Si les islamistes tunisiens, à l’image de leurs «frères» d’Orient, s’étaient inquiétés à propos du sort d’Erdogan et celui du Parti de la Justice et du Développement (AKP), c’est que, pour eux, l’enjeu est capital. La chute du grand maître d’Ankara signifierait la perte d’un précieux soutien sur lequel compte le Mouvement des Frères musulmans, dont Ennahdha fait partie malgré ses dénégations, pour étendre son pouvoir, en Afrique du Nord et au Moyen-Orient.

En fait, le succès du coup d’Etat aurait été un coup dur pour cette mouvance qui venait de perdre l’Egypte et qui tenait à garder la Turquie sous son influence. Il y va de l’avenir de l’«islam politique» dans le monde entier.

Toutefois, alors que les islamistes jubilaient, le camp adverse ruminait sa déception. En mauvais perdants, les déçus de l’échec du coup d’Etat, crient à la «mascarade», à la «machination» orchestrée par Erdogan qui chercherait à consolider son pouvoir et à se débarrasser de ses adversaires au sein de l’armée, de la justice, de l’administration publique et même du monde académique et des médias. Comme toujours, la «théorie du complot» vient au secours d’une intelligence à bout d’inspiration, échafauder des scénarios peu probants, comme si un coup d’Etat, qui plus est fomenté par une redoutable armée comme celle dont dispose la Turquie, ne pouvait échouer.

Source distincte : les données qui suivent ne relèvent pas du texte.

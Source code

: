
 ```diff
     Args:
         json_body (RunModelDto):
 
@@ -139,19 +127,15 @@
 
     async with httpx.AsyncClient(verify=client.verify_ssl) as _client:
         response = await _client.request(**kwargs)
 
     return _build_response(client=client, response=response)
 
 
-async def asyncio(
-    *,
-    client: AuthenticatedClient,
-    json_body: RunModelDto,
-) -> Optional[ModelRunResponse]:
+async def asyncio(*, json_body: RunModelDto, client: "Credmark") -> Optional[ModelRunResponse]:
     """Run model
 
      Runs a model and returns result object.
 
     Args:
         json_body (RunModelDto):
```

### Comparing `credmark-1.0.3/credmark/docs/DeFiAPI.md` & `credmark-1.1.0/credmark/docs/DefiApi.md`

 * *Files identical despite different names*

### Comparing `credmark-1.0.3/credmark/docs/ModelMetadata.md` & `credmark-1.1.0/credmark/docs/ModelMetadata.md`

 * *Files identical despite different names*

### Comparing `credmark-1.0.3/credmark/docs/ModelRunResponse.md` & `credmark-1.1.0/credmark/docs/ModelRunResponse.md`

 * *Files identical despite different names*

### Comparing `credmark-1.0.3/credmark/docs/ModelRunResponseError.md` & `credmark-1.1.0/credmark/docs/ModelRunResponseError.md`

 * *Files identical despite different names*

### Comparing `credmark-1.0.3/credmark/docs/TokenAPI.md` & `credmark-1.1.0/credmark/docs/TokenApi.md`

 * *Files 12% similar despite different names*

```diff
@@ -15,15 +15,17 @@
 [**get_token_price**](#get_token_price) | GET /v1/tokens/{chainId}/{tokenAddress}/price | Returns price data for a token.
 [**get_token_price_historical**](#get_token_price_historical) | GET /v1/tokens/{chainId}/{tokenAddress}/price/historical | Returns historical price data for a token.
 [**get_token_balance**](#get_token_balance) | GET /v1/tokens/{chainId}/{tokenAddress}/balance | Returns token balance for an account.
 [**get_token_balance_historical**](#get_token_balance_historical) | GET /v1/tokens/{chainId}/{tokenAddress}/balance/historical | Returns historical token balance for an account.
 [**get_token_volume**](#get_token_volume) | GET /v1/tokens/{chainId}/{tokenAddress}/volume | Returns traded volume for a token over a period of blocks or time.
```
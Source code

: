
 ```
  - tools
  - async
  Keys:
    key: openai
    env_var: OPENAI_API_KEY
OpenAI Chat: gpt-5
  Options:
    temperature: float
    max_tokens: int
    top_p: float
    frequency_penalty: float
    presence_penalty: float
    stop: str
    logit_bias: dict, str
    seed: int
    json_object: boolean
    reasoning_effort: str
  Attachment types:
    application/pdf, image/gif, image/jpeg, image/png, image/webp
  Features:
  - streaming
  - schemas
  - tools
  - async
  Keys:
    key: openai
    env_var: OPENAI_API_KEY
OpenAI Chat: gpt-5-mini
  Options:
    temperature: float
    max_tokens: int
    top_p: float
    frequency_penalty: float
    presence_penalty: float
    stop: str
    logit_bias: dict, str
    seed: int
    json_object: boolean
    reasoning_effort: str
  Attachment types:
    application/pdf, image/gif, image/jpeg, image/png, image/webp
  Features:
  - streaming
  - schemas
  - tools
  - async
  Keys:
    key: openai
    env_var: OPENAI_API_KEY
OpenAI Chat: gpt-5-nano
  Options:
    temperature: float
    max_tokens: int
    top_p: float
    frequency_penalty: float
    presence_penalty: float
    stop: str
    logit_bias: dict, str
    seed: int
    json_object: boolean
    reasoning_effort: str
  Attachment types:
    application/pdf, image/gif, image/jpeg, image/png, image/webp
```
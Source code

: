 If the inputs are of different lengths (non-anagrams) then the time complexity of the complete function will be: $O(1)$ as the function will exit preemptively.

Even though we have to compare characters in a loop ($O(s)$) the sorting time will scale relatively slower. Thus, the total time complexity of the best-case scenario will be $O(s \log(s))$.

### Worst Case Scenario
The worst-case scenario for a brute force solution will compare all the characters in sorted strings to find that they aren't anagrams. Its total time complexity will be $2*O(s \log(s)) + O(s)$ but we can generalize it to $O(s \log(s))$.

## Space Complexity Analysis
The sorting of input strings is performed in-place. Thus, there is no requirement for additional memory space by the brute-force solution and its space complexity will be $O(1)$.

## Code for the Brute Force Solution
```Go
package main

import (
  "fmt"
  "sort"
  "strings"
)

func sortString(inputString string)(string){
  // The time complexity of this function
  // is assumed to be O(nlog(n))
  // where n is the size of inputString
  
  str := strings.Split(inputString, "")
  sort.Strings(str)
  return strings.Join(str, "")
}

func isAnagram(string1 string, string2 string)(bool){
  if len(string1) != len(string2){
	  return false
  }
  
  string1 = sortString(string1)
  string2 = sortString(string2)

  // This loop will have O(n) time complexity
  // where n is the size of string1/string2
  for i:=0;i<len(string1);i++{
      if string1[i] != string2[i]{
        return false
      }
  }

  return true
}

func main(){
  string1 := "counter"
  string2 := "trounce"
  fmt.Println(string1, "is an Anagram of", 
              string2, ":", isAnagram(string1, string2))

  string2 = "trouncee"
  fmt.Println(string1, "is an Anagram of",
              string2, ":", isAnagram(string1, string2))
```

Le pire est encore à venir

Nul ne doute que l’échec des putschistes turcs rende un service inespéré à Erdogan, au moment où ce dernier pataugeait politiquement, à l’intérieur comme à l’extérieur de son pays. Le putsch raté, c’était du pain béni pour que l’homme fort de la Turquie puisse renforcer son autorité, domestiquer l’armée, «assainir» la justice et faire taire toute voix dissonante, réalisant ainsi son rêve de devenir le futur «Grand Sultan du Califat Ottoman».

Erdogan se maintient pour longtemps. Trop longtemps sans doute. Que les «frères» se rassurent. A son ombre, ils vont continuer à couler de beaux jours. Mais, jusqu’à quand ?

Certes Erdogan vient de réussir un exploit, celui de survivre à un coup d’Etat marqué par l’amateurisme, mais, n’en déplaise à nos islamistes, ce succès n’est pas forcément synonyme de «triomphe de la démocratie». Car cet homme est tout sauf un démocrate, à moins que ces gens aient une perception particulière de la démocratie. Ces zélés oublient, manifestement, que sous l’autorité de cet homme, nous assistons depuis des années à la multiplication des atteintes aux droits de l’homme, à l’islamisation rampante de la société turque, à l’autoritarisme grandissant d’un homme qui cherche à accaparer tous les leviers du pouvoir et à faire taire définitivement toute forme d’opposition à sa soif de puissance et de grandeur… Au pays des Ottomans, le pire est peut-être encore à venir.